Member of the Council of State of the Canton of Neuchâtel
- In office 15 June 1980 – 19 May 1997
- Preceded by: René Meylan [fr]

Grand Council of Neuchâtel
- In office 1973–1980

Personal details
- Born: 22 October 1938 Peseux, Switzerland
- Died: 9 June 2025 (aged 86) Neuchâtel, Switzerland
- Party: PS
- Education: University of Neuchâtel
- Occupation: Teacher

= Pierre Dubois (politician) =

Swiss politician (1938–2025)

Pierre Dubois (22 October 1938 – 9 June 2025) was a Swiss politician of the Swiss Socialist Party (PS).

==Life and career==
Born in Peseux on 22 October 1938, Dubois studied and subsequently taught economics at the University of Neuchâtel. He was a member of the Nouvelle Gauche socialiste from 1958 to 1962 before joining the PS. He was a member of the Grand Council of Neuchâtel from 1973 to 1980, sitting on the financial and legal committees and heading a special committee for studying the problems in inter-municipal relations.

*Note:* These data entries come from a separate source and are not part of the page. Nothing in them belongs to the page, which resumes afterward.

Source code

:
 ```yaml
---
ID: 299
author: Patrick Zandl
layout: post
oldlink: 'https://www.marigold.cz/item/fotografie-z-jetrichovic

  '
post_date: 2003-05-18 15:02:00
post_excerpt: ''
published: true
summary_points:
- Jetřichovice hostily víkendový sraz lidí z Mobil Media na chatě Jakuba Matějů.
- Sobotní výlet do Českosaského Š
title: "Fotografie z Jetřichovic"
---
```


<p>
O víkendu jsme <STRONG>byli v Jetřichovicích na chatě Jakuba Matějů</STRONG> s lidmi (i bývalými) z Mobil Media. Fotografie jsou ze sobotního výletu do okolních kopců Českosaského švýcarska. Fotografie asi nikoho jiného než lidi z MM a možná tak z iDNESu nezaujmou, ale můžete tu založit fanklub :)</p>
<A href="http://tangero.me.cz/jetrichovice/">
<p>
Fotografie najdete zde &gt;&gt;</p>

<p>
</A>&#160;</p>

In 1980, Dubois was elected to the Council of State of the Canton of Neuchâtel in a by-election to replace René Meylan. He served four terms as president of the Council. In 1991, he was an unsuccessful candidate for the Council of States, losing in the first round to right-wing candidates Thierry Béguin and Jean Cavadini. In 1983, he was president of the cantonal Council of State during French President François Mitterrand's official visit to the Canton. In addition to his political career, he was an avid football fan, supporting Neuchâtel Xamax FCS.

Dubois died in Neuchâtel on 9 June 2025, at the age of 86.